According to Rawson, entry-level residential properties in South Africa almost always appreciate in value faster than the rest of the market, and are also typically able to cover more of their costs with rental, thanks to their lower purchase prices. “It’s not unheard of for apartments or smaller homes in certain areas to cover in excess of 80% of their bond costs with rent,” he says, “which is much more difficult to do with luxury or commercial properties, since their monthly expenses are dramatically higher.”
Rawson also points out that it’s usually much easier to find tenants for affordably-priced residential rentals, which means there’s less chance of being left with an untenanted property eating into your profits.
“There’s a much larger pool of tenants in the low- to mid-end residential rental market than there is in the upper echelons,” says Rawson, “and demand for entry-level rentals is constantly fed by new generations of students, young professionals and kids moving out of home. People who can afford higher-end rentals, on the other hand, often prefer to put that money towards a home of their own.”
Finding tenants for commercial properties can be even more difficult, in Rawson’s experience. “Commercial properties do offer higher returns than their residential counterparts, but it can take months or even years to replace a commercial tenant in some circumstances,” he says. “The loss of income from an untenanted commercial property can be catastrophic, especially if it’s the only asset in your portfolio.”
By investing in several lower-cost residential properties, however, investors not only minimise the likelihood of long periods without a tenant, but also reduce the impact any vacancies may have on their overall profitability.
“There is definitely a place for high-value investment properties,” says Rawson, “but if your choice is between buying one, expensive property or several affordable ones, I know which option I’d choose.”

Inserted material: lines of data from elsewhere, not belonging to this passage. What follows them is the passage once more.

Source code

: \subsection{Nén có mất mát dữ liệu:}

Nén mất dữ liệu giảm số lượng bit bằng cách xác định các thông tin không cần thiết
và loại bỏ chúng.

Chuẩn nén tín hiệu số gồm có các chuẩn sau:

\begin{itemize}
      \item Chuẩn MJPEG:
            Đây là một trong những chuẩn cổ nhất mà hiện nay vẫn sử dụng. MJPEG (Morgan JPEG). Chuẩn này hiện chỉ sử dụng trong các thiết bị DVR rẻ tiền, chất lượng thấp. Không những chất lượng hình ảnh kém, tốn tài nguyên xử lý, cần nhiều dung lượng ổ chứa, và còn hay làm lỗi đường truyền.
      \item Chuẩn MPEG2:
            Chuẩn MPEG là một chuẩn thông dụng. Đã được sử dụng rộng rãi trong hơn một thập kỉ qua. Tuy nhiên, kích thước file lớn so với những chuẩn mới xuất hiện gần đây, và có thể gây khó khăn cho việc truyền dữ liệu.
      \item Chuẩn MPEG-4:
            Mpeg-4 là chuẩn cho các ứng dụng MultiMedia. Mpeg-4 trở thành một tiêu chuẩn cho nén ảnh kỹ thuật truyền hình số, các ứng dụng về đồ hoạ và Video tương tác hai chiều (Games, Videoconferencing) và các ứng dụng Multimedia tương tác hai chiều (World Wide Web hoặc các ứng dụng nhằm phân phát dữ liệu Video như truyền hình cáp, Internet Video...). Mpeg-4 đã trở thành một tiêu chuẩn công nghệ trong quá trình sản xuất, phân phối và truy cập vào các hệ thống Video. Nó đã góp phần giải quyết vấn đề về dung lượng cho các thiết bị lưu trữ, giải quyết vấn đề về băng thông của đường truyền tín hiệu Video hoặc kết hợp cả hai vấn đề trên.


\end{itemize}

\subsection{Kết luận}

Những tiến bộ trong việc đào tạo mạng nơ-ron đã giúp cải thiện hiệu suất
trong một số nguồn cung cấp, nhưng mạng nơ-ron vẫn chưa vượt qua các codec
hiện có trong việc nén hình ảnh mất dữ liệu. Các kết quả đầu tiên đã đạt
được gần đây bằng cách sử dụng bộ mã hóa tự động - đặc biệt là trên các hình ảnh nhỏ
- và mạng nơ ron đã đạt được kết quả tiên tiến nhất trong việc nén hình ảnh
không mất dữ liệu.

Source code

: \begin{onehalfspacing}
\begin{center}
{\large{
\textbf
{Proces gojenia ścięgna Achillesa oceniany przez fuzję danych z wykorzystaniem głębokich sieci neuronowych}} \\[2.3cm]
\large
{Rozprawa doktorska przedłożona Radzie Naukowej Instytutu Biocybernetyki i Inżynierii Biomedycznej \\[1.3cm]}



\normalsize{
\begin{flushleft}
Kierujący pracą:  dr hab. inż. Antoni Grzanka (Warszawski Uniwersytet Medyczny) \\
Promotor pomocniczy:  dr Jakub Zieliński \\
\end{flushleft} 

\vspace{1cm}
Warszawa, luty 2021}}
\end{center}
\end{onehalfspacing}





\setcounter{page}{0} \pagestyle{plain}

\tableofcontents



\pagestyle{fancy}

Of course, owning multiple properties does come with more management responsibilities. “Plenty of investors shy away from the thought of having to maintain more than one property and manage multiple tenants,” says Rawson, who has a number of tenanted properties in his own investment portfolio. “It can be time-consuming to self-manage,” he admits, “but hiring a reliable and responsible managing agent solves that problem very easily.”
Should you decide to self-manage your properties, Rawson still advises consulting a rental professional or attorney when drawing up any lease agreements. “It’s imperative that your lease is rock solid, and covers all your bases within the bounds of the law,” he says. “Nothing takes the shine off an investment property quite like a delinquent tenant exploiting a loophole.”